In Theory
How to get the memory granularity of a CPU in C?
First, you read the instruction set architecture manual. It may specify that certain instructions require certain alignments, or even that the addressing forms in certain instructions cannot represent non-aligned addresses. It may specify other properties regarding alignment.
Second, you read the processor manual. It may specify performance characteristics (such as that unaligned loads or stores are supported but may be slower or use more resources than aligned loads or stores) and may specify various options allowed by the instructions set architecture.
Third, you read the operating system documentation. Some architectures allow the operating system to select features related to alignment, such as whether unaligned loads and stores are made to fail or are supported albeit with slower performance than aligned loads or stores. The operating system documentation should have this information.
In Practice
For many programming situations, what you need to know is not the “memory granularity” of a CPU but the alignment requirements of the C implementation you are using (or of whatever language you are using). And, for the most part, you do not need to know the alignment requirements directly but just need to follow the language rules about managing objects—use objects with declared types, do not use casts to convert pointers between incompatible types exceed where specific rules allow it, use the suitably aligned memory as provided by malloc
rather than adjusting your own pointers to bytes, and so on. Following these rules will give good alignment for the objects in your program.

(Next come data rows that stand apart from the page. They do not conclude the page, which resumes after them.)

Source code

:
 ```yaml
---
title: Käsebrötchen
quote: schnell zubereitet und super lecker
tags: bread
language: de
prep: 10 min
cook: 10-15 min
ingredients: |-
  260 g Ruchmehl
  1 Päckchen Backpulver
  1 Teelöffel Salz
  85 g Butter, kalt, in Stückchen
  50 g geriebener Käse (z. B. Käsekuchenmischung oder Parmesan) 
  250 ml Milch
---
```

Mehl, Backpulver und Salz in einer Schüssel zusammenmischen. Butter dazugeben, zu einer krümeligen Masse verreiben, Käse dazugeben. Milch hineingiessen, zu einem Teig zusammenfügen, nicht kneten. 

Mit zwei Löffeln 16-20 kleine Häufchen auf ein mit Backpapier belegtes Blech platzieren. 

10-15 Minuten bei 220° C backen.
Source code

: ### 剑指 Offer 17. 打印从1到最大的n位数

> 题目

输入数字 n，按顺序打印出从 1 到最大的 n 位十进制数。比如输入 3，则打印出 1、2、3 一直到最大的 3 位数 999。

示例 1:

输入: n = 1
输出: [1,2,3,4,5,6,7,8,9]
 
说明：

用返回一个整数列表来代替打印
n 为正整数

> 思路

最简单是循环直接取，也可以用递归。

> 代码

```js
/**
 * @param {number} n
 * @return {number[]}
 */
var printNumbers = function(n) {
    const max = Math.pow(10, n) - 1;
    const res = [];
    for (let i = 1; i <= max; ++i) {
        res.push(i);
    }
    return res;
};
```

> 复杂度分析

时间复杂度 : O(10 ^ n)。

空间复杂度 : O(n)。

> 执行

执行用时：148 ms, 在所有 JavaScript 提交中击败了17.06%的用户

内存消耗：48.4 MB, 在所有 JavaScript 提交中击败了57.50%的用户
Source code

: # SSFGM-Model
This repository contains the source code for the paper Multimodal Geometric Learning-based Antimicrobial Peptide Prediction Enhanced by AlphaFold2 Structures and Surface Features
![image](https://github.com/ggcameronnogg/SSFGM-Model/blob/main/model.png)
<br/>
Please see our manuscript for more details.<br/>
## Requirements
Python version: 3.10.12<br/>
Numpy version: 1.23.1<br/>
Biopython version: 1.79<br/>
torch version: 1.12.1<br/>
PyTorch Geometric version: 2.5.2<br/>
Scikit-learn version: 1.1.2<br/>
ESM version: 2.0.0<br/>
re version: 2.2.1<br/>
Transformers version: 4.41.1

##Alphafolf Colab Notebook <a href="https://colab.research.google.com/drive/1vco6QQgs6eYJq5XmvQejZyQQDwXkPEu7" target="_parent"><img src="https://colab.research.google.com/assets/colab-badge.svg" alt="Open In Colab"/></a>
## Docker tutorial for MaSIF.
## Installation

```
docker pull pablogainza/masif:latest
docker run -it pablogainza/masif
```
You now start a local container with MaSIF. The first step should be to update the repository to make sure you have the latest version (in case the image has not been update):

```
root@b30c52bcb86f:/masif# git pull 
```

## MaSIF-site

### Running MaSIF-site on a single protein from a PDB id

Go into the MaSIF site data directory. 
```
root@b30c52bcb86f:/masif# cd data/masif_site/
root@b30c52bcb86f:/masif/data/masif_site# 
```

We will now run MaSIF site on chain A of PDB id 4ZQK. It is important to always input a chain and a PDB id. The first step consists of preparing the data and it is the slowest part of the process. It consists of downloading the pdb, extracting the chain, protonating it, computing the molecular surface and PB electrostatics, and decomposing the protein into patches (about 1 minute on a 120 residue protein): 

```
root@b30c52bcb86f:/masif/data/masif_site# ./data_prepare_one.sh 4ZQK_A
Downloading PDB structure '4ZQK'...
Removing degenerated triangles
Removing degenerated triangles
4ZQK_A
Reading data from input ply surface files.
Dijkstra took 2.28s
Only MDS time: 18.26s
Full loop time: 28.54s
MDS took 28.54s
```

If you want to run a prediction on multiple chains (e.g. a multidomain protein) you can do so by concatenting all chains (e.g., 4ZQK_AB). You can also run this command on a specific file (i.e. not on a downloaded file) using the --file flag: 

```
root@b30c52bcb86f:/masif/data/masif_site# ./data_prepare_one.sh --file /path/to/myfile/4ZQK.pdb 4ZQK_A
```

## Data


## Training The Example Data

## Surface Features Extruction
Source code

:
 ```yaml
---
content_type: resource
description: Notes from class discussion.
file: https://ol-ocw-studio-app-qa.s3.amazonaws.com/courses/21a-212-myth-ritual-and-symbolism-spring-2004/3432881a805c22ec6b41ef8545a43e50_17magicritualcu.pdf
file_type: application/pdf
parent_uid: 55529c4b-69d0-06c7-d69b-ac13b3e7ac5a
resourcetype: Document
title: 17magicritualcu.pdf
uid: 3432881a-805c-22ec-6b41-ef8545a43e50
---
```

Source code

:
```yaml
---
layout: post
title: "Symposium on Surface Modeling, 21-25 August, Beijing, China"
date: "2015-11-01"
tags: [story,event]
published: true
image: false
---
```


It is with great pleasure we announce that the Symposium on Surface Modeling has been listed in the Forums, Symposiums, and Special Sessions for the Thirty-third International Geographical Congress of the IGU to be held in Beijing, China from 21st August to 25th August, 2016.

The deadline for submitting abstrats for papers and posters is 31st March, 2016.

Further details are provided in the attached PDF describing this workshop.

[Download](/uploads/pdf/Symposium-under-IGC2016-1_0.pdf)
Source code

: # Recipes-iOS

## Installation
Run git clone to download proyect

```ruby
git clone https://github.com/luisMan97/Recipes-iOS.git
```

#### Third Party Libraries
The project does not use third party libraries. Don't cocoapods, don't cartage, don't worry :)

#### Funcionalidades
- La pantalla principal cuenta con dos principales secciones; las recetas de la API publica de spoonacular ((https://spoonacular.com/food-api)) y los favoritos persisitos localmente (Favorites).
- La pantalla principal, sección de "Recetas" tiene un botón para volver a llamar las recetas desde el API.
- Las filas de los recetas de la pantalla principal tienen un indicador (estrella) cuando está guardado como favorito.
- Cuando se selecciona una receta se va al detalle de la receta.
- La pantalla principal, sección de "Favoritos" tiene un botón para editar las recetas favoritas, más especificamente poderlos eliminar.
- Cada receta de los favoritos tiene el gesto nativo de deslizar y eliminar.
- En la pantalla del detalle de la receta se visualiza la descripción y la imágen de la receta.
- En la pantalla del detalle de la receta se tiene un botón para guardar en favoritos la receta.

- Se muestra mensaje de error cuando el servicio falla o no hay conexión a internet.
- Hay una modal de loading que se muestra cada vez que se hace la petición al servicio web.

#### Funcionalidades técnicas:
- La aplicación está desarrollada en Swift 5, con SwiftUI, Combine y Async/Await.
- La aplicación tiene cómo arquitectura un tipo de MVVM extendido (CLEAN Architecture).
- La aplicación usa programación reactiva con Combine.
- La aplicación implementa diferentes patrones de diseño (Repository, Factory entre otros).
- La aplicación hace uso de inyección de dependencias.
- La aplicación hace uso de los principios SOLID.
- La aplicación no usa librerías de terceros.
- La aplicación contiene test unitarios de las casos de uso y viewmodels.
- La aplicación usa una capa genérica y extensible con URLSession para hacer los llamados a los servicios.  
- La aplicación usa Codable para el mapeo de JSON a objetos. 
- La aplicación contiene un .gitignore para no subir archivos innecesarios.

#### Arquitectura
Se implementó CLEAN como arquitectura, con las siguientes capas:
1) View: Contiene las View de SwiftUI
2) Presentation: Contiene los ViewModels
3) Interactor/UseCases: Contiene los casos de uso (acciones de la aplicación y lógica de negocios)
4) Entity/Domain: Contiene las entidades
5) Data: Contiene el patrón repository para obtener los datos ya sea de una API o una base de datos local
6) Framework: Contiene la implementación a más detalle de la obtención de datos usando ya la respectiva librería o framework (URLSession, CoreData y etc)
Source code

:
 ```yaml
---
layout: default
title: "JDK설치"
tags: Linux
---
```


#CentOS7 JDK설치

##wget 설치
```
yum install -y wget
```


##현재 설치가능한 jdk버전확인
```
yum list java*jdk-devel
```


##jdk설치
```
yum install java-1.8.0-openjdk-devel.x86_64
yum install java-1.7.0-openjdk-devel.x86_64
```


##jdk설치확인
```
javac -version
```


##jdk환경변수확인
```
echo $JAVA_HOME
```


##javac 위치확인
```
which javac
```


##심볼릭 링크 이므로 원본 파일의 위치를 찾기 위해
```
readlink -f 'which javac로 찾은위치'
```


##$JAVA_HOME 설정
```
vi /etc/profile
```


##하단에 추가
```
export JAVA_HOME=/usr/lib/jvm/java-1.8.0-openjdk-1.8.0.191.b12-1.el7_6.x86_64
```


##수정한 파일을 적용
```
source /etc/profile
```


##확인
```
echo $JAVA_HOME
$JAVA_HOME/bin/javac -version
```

In C, when you define an array, the element size will automatically be the size that C implementation needs for its alignment. For example, long double x[100];
may use 16 bytes for each array element even though the hardware uses only ten bytes for a long double
. Or, for any struct foo
that you define, the compiler will automatically include padding as needed in the structure to give the desired alignment, and any array struct foo x[100];
will already include that padding. sizeof(struct foo)
will be the same as sizeof x[0]
, because each structure object has that padding built in, even just for a single structure object, not just for elements in arrays.
When you do need to know the alignment that a C implementation requires for a type, you can use C’s _Alignof
operator. The expression _Alignof(type)
provides the alignment required for type
.
Other
… properly memory aligned.
Proper alignment is a matter of degrees:
- What the processor supports may determine whether your program works or does not work. An improper alignment is one that causes your program to trap.
- What is efficient with respect to individual loads and stores may affect how fast your program runs. An improper alignment is one that causes your program to execute more slowly.
- In certain performance-critical situations, alignment with respect to cache and memory mapping features can also affect performance.